Created 02-28-2016 08:37 PM
Hi All,
I have created an external table from an existing parquet file:
+---------+------------------+-----------------------------+
| name | type | comment |
+---------+------------------+-----------------------------+
| name | string | Inferred from Parquet file. |
| address | struct< | Inferred from Parquet file. |
| | street:string, | |
| | city:string | |
| | > | |
+---------+------------------+-----------------------------+
Then I was trying to learn how schema evolution works and I created a new parquet file with a slightly different schema. New file now has an extra field in address called 'house_no'. Now if I executed a query involving address field, I woud get an error:
Query: select address.house_no, address.street, address.city from existing_parquet
ERROR: AnalysisException: Could not resolve column/field reference: 'address.house_no'
Then I was trying to alter the table to accomadate the new field in address, but I coudn't figure out a way to do that.
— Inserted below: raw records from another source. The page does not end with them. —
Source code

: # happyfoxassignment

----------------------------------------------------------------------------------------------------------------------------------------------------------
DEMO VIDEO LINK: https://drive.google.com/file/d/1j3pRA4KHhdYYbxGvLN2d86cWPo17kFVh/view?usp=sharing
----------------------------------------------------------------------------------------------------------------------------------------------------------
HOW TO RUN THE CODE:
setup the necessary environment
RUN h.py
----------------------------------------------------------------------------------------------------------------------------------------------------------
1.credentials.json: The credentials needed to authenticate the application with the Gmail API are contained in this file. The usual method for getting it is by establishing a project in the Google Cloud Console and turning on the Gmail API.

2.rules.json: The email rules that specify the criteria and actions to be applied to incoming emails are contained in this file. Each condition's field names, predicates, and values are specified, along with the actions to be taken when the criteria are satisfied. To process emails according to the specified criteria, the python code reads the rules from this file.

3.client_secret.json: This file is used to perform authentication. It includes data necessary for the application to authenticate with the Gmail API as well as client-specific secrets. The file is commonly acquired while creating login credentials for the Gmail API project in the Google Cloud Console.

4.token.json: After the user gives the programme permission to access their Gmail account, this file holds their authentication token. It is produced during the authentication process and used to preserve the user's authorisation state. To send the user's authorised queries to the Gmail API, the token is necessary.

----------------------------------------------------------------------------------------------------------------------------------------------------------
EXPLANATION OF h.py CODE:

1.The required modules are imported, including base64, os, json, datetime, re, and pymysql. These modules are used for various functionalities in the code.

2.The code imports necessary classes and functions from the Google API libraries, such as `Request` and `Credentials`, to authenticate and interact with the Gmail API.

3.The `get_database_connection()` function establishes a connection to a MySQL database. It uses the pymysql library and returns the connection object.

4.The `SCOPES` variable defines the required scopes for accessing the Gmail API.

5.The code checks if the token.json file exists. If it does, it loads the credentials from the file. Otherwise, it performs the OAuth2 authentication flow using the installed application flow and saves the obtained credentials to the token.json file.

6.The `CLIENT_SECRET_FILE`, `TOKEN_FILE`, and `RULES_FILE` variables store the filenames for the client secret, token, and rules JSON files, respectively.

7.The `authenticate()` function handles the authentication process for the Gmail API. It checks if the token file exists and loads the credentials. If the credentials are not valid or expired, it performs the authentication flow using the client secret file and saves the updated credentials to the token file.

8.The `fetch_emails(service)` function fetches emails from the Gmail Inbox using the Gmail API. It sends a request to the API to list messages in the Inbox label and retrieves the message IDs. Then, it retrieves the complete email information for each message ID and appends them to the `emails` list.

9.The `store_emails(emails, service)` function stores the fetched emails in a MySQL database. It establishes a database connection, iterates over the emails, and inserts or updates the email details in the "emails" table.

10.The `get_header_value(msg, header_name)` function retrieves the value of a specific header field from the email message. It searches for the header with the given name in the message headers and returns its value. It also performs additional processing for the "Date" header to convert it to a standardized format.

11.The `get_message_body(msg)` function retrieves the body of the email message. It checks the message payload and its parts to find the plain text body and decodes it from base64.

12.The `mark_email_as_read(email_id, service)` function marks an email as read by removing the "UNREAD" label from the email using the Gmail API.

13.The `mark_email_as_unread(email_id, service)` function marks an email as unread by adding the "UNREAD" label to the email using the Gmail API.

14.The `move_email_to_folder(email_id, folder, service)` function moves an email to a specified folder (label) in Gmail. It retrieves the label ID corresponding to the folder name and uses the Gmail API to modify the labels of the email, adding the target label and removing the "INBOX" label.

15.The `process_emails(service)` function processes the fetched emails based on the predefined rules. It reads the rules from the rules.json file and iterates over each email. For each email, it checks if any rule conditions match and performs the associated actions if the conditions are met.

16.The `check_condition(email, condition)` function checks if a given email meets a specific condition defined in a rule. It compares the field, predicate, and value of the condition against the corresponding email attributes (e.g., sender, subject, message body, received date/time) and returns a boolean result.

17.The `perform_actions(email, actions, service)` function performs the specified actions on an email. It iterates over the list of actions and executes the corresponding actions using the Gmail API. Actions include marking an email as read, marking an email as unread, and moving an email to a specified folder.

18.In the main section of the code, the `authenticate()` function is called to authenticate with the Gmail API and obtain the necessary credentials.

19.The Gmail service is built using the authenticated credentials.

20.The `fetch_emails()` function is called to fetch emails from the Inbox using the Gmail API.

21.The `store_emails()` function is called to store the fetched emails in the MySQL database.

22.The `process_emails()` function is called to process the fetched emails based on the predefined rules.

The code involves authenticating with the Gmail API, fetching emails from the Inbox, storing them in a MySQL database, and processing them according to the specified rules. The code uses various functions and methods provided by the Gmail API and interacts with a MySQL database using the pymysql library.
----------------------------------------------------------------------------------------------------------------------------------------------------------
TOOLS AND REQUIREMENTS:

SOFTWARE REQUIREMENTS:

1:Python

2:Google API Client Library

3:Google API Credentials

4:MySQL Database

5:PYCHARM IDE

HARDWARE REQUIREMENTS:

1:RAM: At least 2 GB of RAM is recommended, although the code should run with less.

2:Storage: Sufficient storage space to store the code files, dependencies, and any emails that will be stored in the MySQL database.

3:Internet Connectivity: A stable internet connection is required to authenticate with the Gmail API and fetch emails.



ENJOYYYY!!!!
For instance, if I executed something like:
ALTER TABLE existing_parquet ADD COLUMNS (address.house_no INTEGER);
I'd get a syntax error:
ERROR: AnalysisException: Syntax error in line 1:
...rquet ADD COLUMNS (address.house_no INTEGER)
^
Encountered: .
Expected: ARRAY, BIGINT, BINARY, BOOLEAN, CHAR, DATE, DATETIME, DECIMAL, REAL, FLOAT, INTEGER, MAP, SMALLINT, STRING, STRUCT, TIMESTAMP, TINYINT, VARCHAR
CAUSED BY: Exception: Syntax error
So my question is is it possible to add a field to a complex type? If so how do I refer to the nested columns?
Thanks
Lloyd
Created 02-28-2016 10:09 PM
Hi Lloyd,
you need to alter the type of the top-level column, i.e.,:
ALTER TABLE existing_parquet
CHANGE COLUMN address address STRUCT<:street:STRING,city:STRING,house_no INTEGER>
Unfortunately, there currently is no other way to make alterations to nested fields.
Alex
Created on 03-02-2016 04:30 PM - edited 03-02-2016 04:32 PM
You need to change nested field using hive. Here are my steps:
1. change top-level column type from hive. It supports complex types in 'alter table x change column y y struct<xyz>'
2. from impala shell run 'refresh *table_name*'
@alex.behm is there a ticket in jira for changing top-level columns of complex types? The alter command fails with 'invalid type' error message. Here is an example that works in hive but fails in impala:
alter table A change column B B struct<C: string, NEW_D: string>;
Created 03-02-2016 06:21 PM
Indeed there is, and the issue has been fixed! See:
https://issues.cloudera.org/browse/IMPALA-2974
You can work around that specific problem in Impala by using the following syntax.
ALTER TABLE A REPLACE COLUMNS (complete list of column definitions)
My apologies for the inconvenience.